*Activity*
For the entries below, return every line from the top through the line with "2. 开发者菜单 - Screenshot Capture node screenshot" exactly as it stands, omitting pictures.

Input data section start

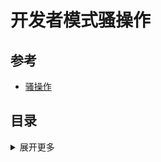 # 开发者模式骚操作

## 参考
- [骚操作](https://juejin.im/post/5ec338436fb9a0432d76e0c4?utm_source=gold_browser_extension)

## 目录

<details>
<summary>展开更多</summary>


* [`开发者菜单`](#开发者菜单)
* [`骚操作`](#骚操作)
* [`chrome调试`](#chrome调试)

## 开发者菜单
```
cmd + shift + p
```

---

## 骚操作

### 元素截图

1. Elements - 选择元素
2. 开发者菜单 - Screenshot Capture node screenshot

### 重发请求

1. Network - 右键一条请求
2. Reply XHR

### designMode

1. 控制台输入
```
document.designMode = 'on';
```
2. 随意修改页面内容

---

## chrome调试

[防止他人恶意调试你的程序](https://juejin.cn/post/7000784414858805256)

### 跳过断点

- 右键断点，编辑断点框中输入false，即可跳过当前断点
- 同样右键，add script ignore list

![断点调试](./断点调试.png)

### 防止他人跳过断点

```js
Function("debugger")();
```

### 快速调试样式

> 设置 style 标签，**style="display: block" contenteditable**

```html
<!DOCTYPE html>
<body>
    <div>来调试我吧~</div>
    <style style="display: block" contenteditable>
        body {
            background-color: rgb(140, 209, 230);
            color: white;
        }
        div {
            background-color: green;
            width: 300px;
            height: 300px;
            line-height: 300px;
            text-align: center;
        }
    </style>
</body>
```

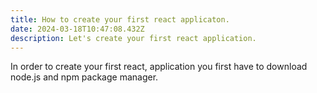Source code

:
 ```yaml
---
title: How to create your first react applicaton.
date: 2024-03-18T10:47:08.432Z
description: Let's create your first react application.
---
```

In order to create your first react, application you first have to download node.js and npm package manager.
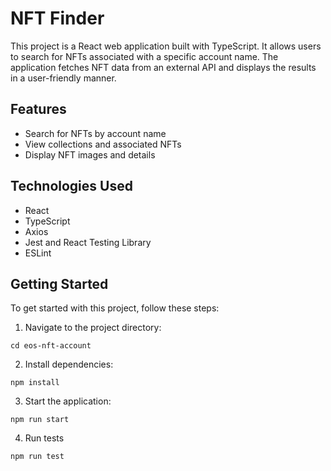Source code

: # NFT Finder

This project is a React web application built with TypeScript. It allows users to search for NFTs associated with a specific account name. The application fetches NFT data from an external API and displays the results in a user-friendly manner.

## Features

- Search for NFTs by account name
- View collections and associated NFTs
- Display NFT images and details

## Technologies Used

- React
- TypeScript
- Axios
- Jest and React Testing Library
- ESLint

## Getting Started

To get started with this project, follow these steps:

1. Navigate to the project directory:

```
cd eos-nft-account
```
2. Install dependencies:

```
npm install
```
3. Start the application:

```
npm run start
```

4. Run tests

```
npm run test
```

Input data section end

*Solution for this task*
 # 开发者模式骚操作

## 参考
- [骚操作](https://juejin.im/post/5ec338436fb9a0432d76e0c4?utm_source=gold_browser_extension)

## 目录

<details>
<summary>展开更多</summary>


* [`开发者菜单`](#开发者菜单)
* [`骚操作`](#骚操作)
* [`chrome调试`](#chrome调试)

## 开发者菜单
```
cmd + shift + p
```

---

## 骚操作

### 元素截图

1. Elements - 选择元素
2. 开发者菜单 - Screenshot Capture node screenshot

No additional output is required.